### Exercise directions
For every line in the entries that contains "version", show the whole line.

*** Block opens ***

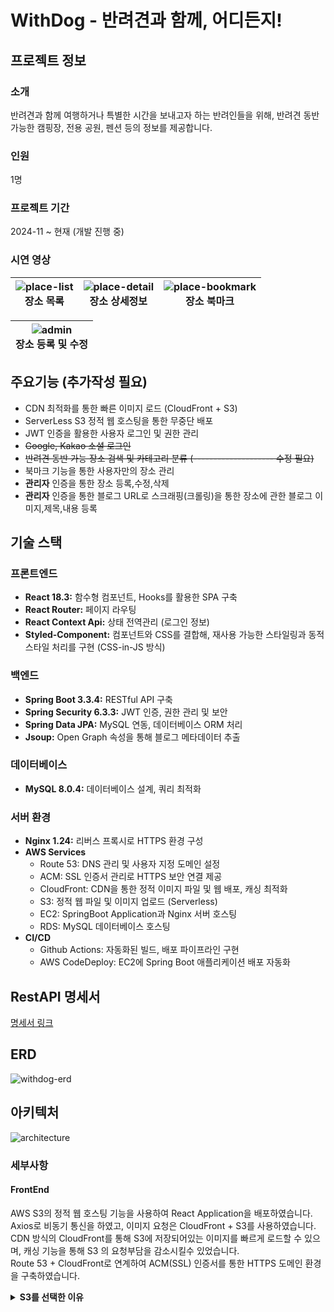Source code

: # WithDog - 반려견과 함께, 어디든지!

## 프로젝트 정보
### 소개 
반려견과 함께 여행하거나 특별한 시간을 보내고자 하는 반려인들을 위해, 반려견 동반 가능한 캠핑장, 전용 공원, 펜션 등의 정보를 제공합니다.

### 인원
1명
### 프로젝트 기간
2024-11 ~ 현재 (개발 진행 중)

### 시연 영상
![place-list](https://github.com/user-attachments/assets/6ff21f6c-b40c-469d-8025-f43a16ab2e37)<br>장소 목록 | ![place-detail](https://github.com/user-attachments/assets/75e1c64e-6add-4b72-a591-878c1fb3589e)<br>장소 상세정보 | ![place-bookmark](https://github.com/user-attachments/assets/1f673794-3eb4-4f8f-8a19-7be4342d6949)<br>장소 북마크
---|---|---|

![admin](https://github.com/user-attachments/assets/ed887958-9a99-454b-b3e1-0111a86d55a2)<br>장소 등록 및 수정 |
---|

## 주요기능 (추가작성 필요)
- CDN 최적화를 통한 빠른 이미지 로드 (CloudFront + S3)
- ServerLess S3 정적 웹 호스팅을 통한 무중단 배포
- JWT 인증을 활용한 사용자 로그인 및 권한 관리
- ~~Google, Kakao 소셜 로그인~~
- ~~반려견 동반 가능 장소 검색 및 카테고리 분류 (-------------------- 수정 필요)~~
- 북마크 기능을 통한 사용자만의 장소 관리
- **관리자** 인증을 통한 장소 등록,수정,삭제
- **관리자** 인증을 통한 블로그 URL로 스크래핑(크롤링)을 통한 장소에 관한 블로그 이미지,제목,내용 등록

## 기술 스택
### 프론트엔드

- **React 18.3:** 함수형 컴포넌트, Hooks를 활용한 SPA 구축
- **React Router:** 페이지 라우팅
- **React Context Api:** 상태 전역관리 (로그인 정보)
- **Styled-Component:** 컴포넌트와 CSS를 결합해, 재사용 가능한 스타일링과 동적 스타일 처리를 구현 (CSS-in-JS 방식)

### 백엔드

- **Spring Boot 3.3.4:** RESTful API 구축
- **Spring Security 6.3.3:** JWT 인증, 권한 관리 및 보안
- **Spring Data JPA:** MySQL 연동, 데이터베이스 ORM 처리
- **Jsoup:** Open Graph 속성을 통해 블로그 메타데이터 추출

### 데이터베이스

- **MySQL 8.0.4:** 데이터베이스 설계, 쿼리 최적화

### 서버 환경

- **Nginx 1.24:** 리버스 프록시로 HTTPS 환경 구성
- **AWS Services**
    - Route 53: DNS 관리 및 사용자 지정 도메인 설정
    - ACM: SSL 인증서 관리로 HTTPS 보안 연결 제공
    - CloudFront: CDN을 통한 정적 이미지 파일 및 웹 배포, 캐싱 최적화
    - S3: 정적 웹 파일 및 이미지 업로드 (Serverless)
    - EC2: SpringBoot Application과 Nginx 서버 호스팅
    - RDS: MySQL 데이터베이스 호스팅
 - **CI/CD**
    - Github Actions: 자동화된 빌드, 배포 파이프라인 구현
    - AWS CodeDeploy: EC2에 Spring Boot 애플리케이션 배포 자동화

## RestAPI 명세서
[명세서 링크](https://hyunsense.notion.site/withDog-REST-API-16f05c7d6d428074803dfe50880ea054?pvs=4)

## ERD
![withdog-erd](https://github.com/user-attachments/assets/be45682b-dd09-4c5d-8581-12899f0517a5)

## 아키텍처
![architecture](https://github.com/user-attachments/assets/4ebd95a4-4622-46de-9614-1c28d2fced7e)


### 세부사항
#### FrontEnd
AWS S3의 정적 웹 호스팅 기능을 사용하여 React Application을 배포하였습니다. <br/>
Axios로 비동기 통신을 하였고, 이미지 요청은 CloudFront + S3를 사용하였습니다. <br/>
CDN 방식의 CloudFront를 통해 S3에 저장되어있는 이미지를 빠르게 로드할 수 있으며, 캐싱 기능을 통해
S3 의 요청부담을 감소시킬수 있었습니다. <br/>
Route 53 + CloudFront로 연계하여 ACM(SSL) 인증서를 통한 HTTPS 도메인 환경을 구축하였습니다.

<details>
    <summary><b>S3를 선택한 이유</b></summary><br/>
    Nginx와 S3 두 가지 배포 방식을 고민했으나, S3가 개인적으로 더 적합하다고 판단하였습니다.

<br/>

1. **서버 관리 부담 최소화**
    - Nginx를 사용하려면 EC2에 별도로 Nginx를 설치하고 설정해야 합니다. <br/> 
    현재 프리티어를 사용 중이므로, 메모리와 CPU 사용량에 대한 부담을 고려하여 S3를 선택하였습니다.

2. **간단한 설정**
    - Nginx는 설치 및 설정 과정이 복잡하지만, S3는 Serverless 방식으로 서버를 유지할 필요 없이 빌드 파일을<br/> 업로드하면 즉시 웹 호스팅이 가능합니다.

3. **AWS의 다른서비스(CloudFront, Route 53, ACM)와 연계 및 HTTPS 설정**
    - 손쉽게 AWS의 CloudFront와 연계하여 CDN 방식으로 캐싱 및 데이터 전송 최적화를 통해 더 빠르게 웹페이지를 로드할 수 있습니다.
    - **ACM(AWS Certificate Manager)** 및 **Route 53**과의 연계를 통해 HTTPS 도메인을 간단히 설정할 수 있습니다.
</details>
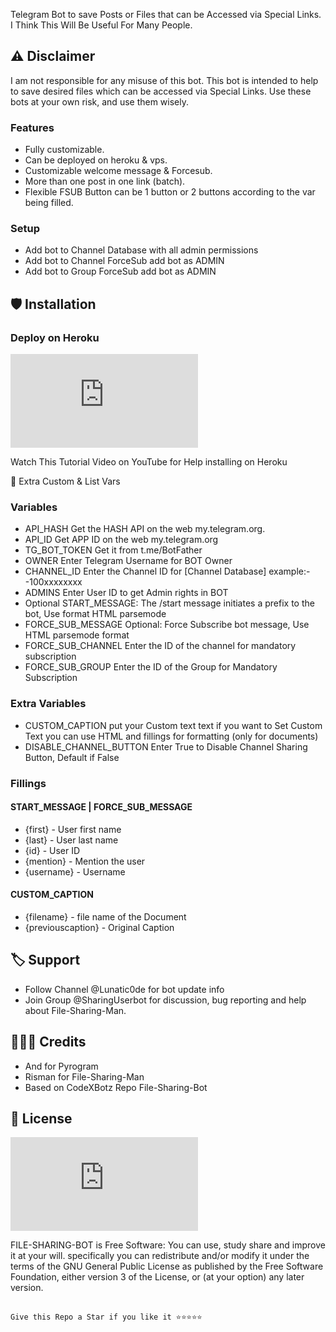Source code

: 

 Telegram Bot to save Posts or Files that can be Accessed via Special Links.
 I Think This Will Be Useful For Many People.

 ## ⚠️ Disclaimer

 I am not responsible for any misuse of this bot.
 This bot is intended to help to save desired files which can be accessed via Special Links.
 Use these bots at your own risk, and use them wisely.

 ### Features
 - Fully customizable.
 - Can be deployed on heroku & vps.
 - Customizable welcome message & Forcesub.
 - More than one post in one link (batch).
 - Flexible FSUB Button can be 1 button or 2 buttons according to the var being filled.

 ### Setup

 - Add bot to Channel Database with all admin permissions
 - Add bot to Channel ForceSub add bot as ADMIN
 - Add bot to Group ForceSub add bot as ADMIN

 ## 🛡 Installation
 ### Deploy on Heroku
 ![Deploy](https://risman.vercel.app/file-deploy.html)

 Watch This Tutorial Video on YouTube for Help installing on Heroku
 
   
 

 
 🔗 Extra Custom & List Vars

 ### Variables

 * API_HASH Get the HASH API on the web my.telegram.org.
 * API_ID Get APP ID on the web my.telegram.org
 * TG_BOT_TOKEN Get it from t.me/BotFather
 * OWNER Enter Telegram Username for BOT Owner
 * CHANNEL_ID Enter the Channel ID for [Channel Database] example:- -100xxxxxxxx
 * ADMINS Enter User ID to get Admin rights in BOT
 * Optional START_MESSAGE: The /start message initiates a prefix to the bot, Use format  HTML parsemode
 * FORCE_SUB_MESSAGE Optional: Force Subscribe bot message, Use HTML parsemode format
 * FORCE_SUB_CHANNEL Enter the ID of the channel for mandatory subscription
 * FORCE_SUB_GROUP Enter the ID of the Group for Mandatory Subscription

 ### Extra Variables

 * CUSTOM_CAPTION put your Custom text text if you want to Set Custom Text you can use HTML and fillings for formatting (only for documents)
 * DISABLE_CHANNEL_BUTTON Enter True to Disable Channel Sharing Button, Default if False

 ### Fillings
 #### START_MESSAGE |  FORCE_SUB_MESSAGE

 * {first} - User first name
 * {last} - User last name
 * {id} - User ID
 * {mention} - Mention the user
 * {username} - Username

 #### CUSTOM_CAPTION

 * {filename} - file name of the Document
 * {previouscaption} - Original Caption

 

 ## 🏷 Support
 - Follow Channel @Lunatic0de for bot update info
 - Join Group @SharingUserbot for discussion, bug reporting and help about File-Sharing-Man.

 ## 👨🏻‍💻 Credits

 - And for Pyrogram
 - Risman for File-Sharing-Man
 - Based on CodeXBotz Repo File-Sharing-Bot

 ## 📑 License
 ![GNU GPLv3 Image](http://www.gnu.org/licenses/gpl-3.0.en.html)

 FILE-SHARING-BOT is Free Software: You can use, study share and improve it at your
 will.  specifically you can redistribute and/or modify it under the terms of the
 GNU General Public License as
 published by the Free Software Foundation, either version 3 of the License, or
 (at your option) any later version.

 ##

    Give this Repo a Star if you like it ⭐️⭐️⭐️⭐️⭐️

*** Block closes ***

### Solution to the problem
 published by the Free Software Foundation, either version 3 of the License, or
 (at your option) any later version.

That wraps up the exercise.